Sir Noel Robert Malcolm,  (born 26 December 1956) is an English political journalist, historian and academic. A King's Scholar at Eton College, Malcolm read history at Peterhouse, Cambridge, and received his doctorate in history from Trinity College, Cambridge. He was a Fellow and College Lecturer of Gonville and Caius College, Cambridge, before becoming a political and foreign affairs journalist for The Spectator and the Daily Telegraph.

He stepped away from journalism in 1995 to become a writer and academic, being appointed as a Visiting Fellow of St Antony's College, Oxford, for two years. He became a Fellow of the Royal Society of Literature (FRSL) in 1997 and a Fellow of the British Academy (FBA) in 2001. Since 2002 he has been a senior research fellow of All Souls College, Oxford. He was knighted in the 2014 New Year Honours for services to scholarship, journalism, and European history.

Early life and education
Malcolm was born on 26 December 1956. He was educated at Eton College, an all-boys public school near Windsor, Berkshire, as a King's Scholar. He studied history at Peterhouse, Cambridge, between 1974 and 1978. He received his PhD in history while he was at Trinity College, Cambridge.

Career
Malcolm was a Fellow and college lecturer at Gonville and Caius College, Cambridge, from 1981 to 1988. He was a political columnist (1987–1991), then the foreign editor (1991–1992) of The Spectator, and a political columnist for the Daily Telegraph (1992–1995). He was jointly awarded the T. E. Utley Prize for Political Journalism in 1991.

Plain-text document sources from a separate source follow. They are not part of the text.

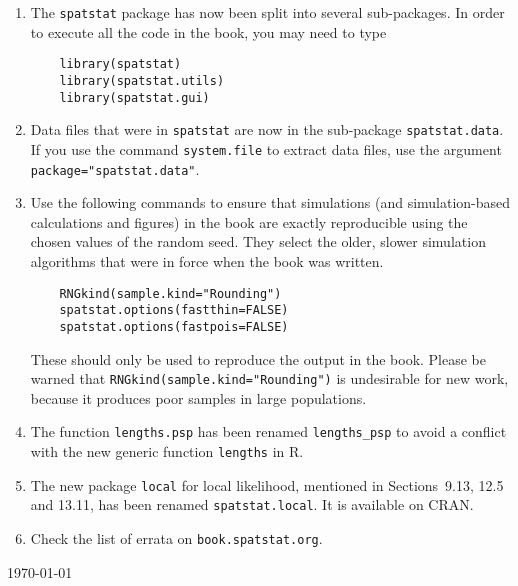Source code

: \documentclass[12pt,a4paper]{article}
\begin{document}
\begin{enumerate}
\item The \texttt{spatstat} package has now been split into several
  sub-packages. In order to execute all the code in the book,
  you may need to type
\begin{verbatim}
    library(spatstat)
    library(spatstat.utils)
    library(spatstat.gui)
\end{verbatim}
\item Data files that were in \texttt{spatstat}
  are now in the sub-package \texttt{spatstat.data}.
  If you use the command \texttt{system.file} to extract data files,
  use the argument \texttt{package="spatstat.data"}.
\item 
  Use the following commands to ensure that simulations
  (and simulation-based calculations and figures) in the book
  are exactly reproducible using the chosen values of the random seed.
  They select the older, slower
  simulation algorithms that were in force when the book was written.
\begin{verbatim}
    RNGkind(sample.kind="Rounding")
    spatstat.options(fastthin=FALSE)
    spatstat.options(fastpois=FALSE)
\end{verbatim}
  These should only be used to reproduce the output in the book.
  Please be warned that \texttt{RNGkind(sample.kind="Rounding")} is undesirable
  for new work, because it produces poor samples in large populations.
\item
  The function \texttt{lengths.psp} has been renamed \verb!lengths_psp!
  to avoid a conflict with the new generic function \texttt{lengths}
  in \textsf{R}.
\item
  The new package \texttt{local} for local likelihood, mentioned
  in Sections~9.13, 12.5 and 13.11, has been renamed \texttt{spatstat.local}.
  It is available on CRAN.
\item
  Check the list of errata on \texttt{book.spatstat.org}.
\end{enumerate}

\vspace*{\fill}


\hspace*{\fill} \today
\end{document}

In 1995 he gave up journalism to become a full-time writer. He was a Visiting Fellow of St Antony's College, Oxford, in 1995–1996, and has been a senior research fellow of All Souls College, Oxford, since 2002. He serves on the advisory board of the conservative magazine Standpoint.

Malcolm used to be the chairman of the Bosnian Institute, London, and president of the Anglo-Albanian Association.

Honours
Malcolm became a Fellow of the Royal Society of Literature (FRSL) in 1997 and a Fellow of the British Academy (FBA) in 2001. He is a Liveryman of the Worshipful Company of Fishmongers. 

He is a Member of the Academy of Sciences and Arts of Kosovo, and an honorary fellow of both Peterhouse, Cambridge (since 2010), and Trinity College, Cambridge (since 2011). 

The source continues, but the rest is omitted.